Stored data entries
<<<<
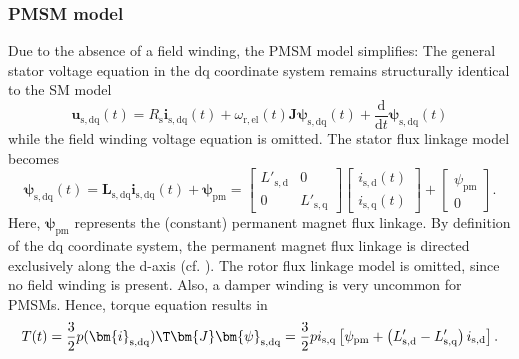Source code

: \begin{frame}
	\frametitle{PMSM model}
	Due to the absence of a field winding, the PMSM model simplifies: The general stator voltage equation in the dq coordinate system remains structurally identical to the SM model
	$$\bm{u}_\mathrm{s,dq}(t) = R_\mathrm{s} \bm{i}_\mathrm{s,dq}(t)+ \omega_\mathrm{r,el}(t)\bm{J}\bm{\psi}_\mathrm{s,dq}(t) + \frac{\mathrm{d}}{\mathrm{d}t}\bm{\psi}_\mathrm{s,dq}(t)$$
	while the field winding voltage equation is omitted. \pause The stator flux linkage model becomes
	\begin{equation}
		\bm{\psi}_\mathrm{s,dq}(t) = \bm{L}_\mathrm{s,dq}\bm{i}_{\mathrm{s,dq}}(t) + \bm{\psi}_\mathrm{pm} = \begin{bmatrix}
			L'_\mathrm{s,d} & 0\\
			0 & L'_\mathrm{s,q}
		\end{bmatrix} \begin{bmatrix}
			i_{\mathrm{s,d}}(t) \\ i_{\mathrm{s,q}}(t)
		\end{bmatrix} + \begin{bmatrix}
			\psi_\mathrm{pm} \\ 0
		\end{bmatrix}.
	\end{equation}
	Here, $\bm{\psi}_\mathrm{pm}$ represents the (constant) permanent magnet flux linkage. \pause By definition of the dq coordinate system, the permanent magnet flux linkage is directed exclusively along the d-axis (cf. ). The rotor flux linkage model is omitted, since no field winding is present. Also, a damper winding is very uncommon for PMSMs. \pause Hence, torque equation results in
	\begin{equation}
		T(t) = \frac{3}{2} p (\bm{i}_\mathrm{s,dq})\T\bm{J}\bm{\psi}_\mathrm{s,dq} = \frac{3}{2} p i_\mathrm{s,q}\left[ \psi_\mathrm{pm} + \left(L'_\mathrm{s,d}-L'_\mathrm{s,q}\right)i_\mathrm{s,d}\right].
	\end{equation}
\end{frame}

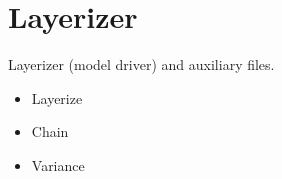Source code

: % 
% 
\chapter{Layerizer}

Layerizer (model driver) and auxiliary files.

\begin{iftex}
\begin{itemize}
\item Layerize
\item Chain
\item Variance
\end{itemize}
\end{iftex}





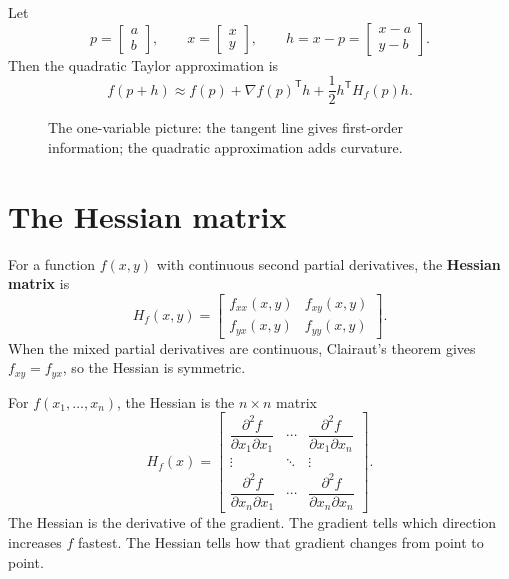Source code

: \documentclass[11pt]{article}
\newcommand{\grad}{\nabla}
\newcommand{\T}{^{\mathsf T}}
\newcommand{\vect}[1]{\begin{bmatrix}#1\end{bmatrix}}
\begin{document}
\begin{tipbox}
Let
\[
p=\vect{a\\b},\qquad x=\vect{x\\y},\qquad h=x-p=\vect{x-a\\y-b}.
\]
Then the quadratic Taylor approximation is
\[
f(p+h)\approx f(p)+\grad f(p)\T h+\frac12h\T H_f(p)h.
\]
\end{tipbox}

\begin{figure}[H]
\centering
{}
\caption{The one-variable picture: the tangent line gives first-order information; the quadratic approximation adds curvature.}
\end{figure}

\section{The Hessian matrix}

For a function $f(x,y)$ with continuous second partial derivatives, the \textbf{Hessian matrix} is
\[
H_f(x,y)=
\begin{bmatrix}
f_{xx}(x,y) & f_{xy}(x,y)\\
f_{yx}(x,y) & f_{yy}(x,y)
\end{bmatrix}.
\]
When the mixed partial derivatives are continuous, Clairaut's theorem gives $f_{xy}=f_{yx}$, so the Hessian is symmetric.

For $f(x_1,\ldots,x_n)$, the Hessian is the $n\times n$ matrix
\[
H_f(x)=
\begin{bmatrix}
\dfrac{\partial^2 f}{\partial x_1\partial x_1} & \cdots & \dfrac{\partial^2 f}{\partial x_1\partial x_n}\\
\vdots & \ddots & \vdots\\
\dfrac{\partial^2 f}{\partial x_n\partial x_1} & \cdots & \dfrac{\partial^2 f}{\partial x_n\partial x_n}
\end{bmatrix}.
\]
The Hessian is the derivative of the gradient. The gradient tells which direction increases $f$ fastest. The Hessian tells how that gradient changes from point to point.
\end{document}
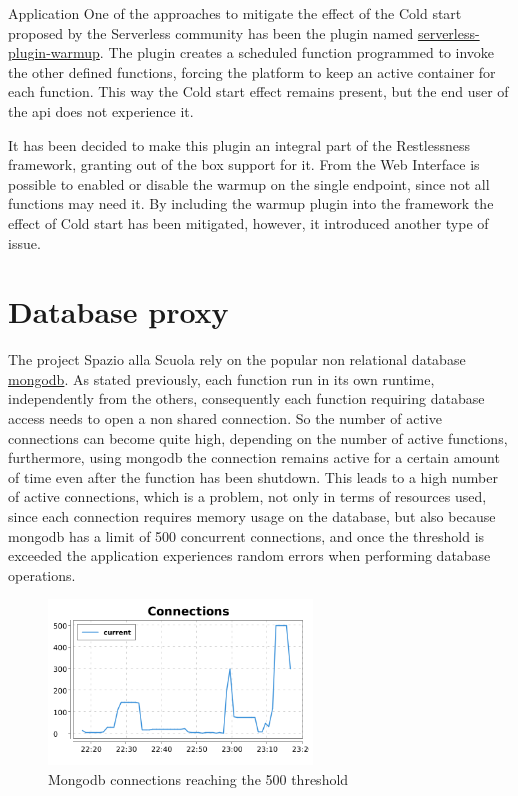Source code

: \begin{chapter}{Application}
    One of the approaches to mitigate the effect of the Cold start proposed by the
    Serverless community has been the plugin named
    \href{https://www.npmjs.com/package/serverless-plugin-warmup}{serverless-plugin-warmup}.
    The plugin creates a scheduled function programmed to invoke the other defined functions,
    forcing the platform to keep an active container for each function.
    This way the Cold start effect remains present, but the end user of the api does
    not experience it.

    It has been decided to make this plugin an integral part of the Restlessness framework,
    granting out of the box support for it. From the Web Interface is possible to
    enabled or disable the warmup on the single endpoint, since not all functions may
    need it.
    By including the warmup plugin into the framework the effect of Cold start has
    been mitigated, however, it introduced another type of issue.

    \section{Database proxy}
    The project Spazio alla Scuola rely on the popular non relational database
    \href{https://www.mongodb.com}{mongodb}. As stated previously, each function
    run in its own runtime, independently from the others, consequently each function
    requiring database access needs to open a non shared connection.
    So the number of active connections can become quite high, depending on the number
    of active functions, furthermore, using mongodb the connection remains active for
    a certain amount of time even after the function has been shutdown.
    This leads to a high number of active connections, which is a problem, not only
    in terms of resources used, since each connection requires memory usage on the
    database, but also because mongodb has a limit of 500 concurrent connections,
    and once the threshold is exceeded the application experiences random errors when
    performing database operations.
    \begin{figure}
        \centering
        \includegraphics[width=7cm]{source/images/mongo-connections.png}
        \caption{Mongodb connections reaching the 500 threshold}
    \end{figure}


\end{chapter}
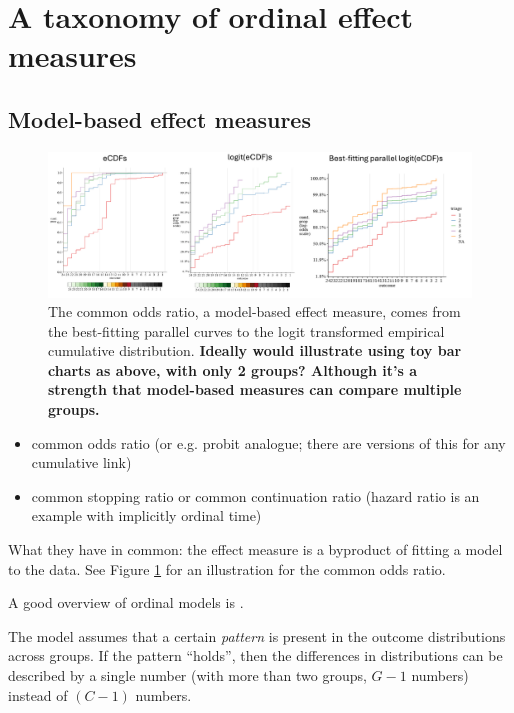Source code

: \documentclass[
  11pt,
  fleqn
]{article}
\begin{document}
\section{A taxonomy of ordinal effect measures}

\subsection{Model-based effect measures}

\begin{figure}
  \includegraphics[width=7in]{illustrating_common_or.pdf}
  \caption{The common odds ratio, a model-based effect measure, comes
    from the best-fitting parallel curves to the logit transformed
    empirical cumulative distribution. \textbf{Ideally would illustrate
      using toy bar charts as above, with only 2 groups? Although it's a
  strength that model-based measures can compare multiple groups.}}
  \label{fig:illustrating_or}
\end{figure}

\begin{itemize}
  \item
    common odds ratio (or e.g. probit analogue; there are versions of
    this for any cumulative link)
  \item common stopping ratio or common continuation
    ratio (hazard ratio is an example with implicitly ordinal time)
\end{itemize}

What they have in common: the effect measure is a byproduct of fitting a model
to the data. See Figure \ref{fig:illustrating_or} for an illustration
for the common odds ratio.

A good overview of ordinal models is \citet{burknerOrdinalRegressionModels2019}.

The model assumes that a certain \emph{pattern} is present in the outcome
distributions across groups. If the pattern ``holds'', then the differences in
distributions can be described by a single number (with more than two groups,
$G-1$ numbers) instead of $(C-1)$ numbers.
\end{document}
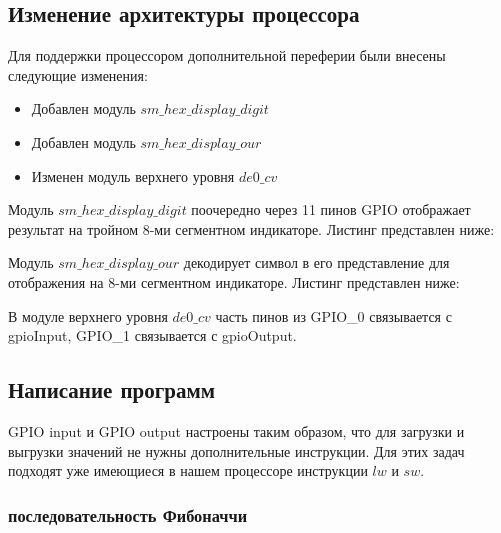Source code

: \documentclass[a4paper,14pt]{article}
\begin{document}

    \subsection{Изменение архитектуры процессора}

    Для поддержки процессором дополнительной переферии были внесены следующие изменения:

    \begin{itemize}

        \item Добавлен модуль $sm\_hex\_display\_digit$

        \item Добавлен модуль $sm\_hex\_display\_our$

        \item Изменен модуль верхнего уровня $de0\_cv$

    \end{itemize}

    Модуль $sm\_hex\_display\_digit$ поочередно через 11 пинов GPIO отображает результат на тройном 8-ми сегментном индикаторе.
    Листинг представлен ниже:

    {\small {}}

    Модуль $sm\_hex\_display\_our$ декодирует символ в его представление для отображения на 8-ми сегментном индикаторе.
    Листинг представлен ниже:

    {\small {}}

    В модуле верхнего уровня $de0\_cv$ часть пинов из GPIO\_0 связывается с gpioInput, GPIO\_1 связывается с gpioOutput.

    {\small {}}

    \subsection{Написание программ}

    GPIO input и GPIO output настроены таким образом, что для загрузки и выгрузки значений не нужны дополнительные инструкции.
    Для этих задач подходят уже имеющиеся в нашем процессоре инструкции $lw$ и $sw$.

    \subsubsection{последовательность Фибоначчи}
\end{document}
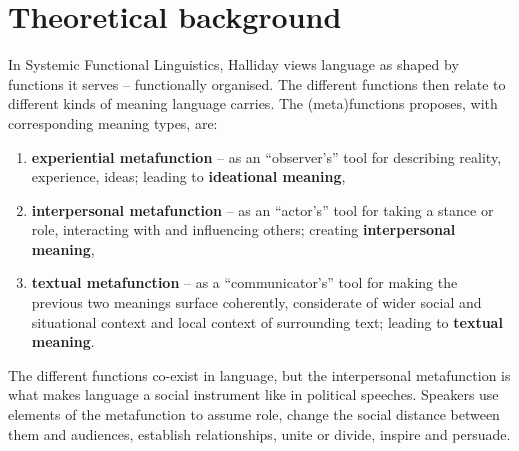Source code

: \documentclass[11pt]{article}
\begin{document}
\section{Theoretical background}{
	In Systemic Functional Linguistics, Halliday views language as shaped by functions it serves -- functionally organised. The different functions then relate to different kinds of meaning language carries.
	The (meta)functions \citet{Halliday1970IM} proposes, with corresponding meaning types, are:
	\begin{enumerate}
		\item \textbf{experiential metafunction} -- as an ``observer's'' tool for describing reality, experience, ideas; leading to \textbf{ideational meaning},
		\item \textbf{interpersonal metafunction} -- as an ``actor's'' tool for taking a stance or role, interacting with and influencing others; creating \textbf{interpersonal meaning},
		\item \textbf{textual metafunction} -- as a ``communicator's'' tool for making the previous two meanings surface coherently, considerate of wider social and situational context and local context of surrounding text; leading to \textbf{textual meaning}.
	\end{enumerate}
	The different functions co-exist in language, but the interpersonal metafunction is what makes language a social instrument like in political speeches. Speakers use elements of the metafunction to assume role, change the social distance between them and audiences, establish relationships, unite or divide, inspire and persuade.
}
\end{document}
>>>>
Search the records above for "plugin" and copy every line that has it.

    Serverless community has been the plugin named
    \href{https://www.npmjs.com/package/serverless-plugin-warmup}{serverless-plugin-warmup}.
    The plugin creates a scheduled function programmed to invoke the other defined functions,
    It has been decided to make this plugin an integral part of the Restlessness framework,
    By including the warmup plugin into the framework the effect of Cold start has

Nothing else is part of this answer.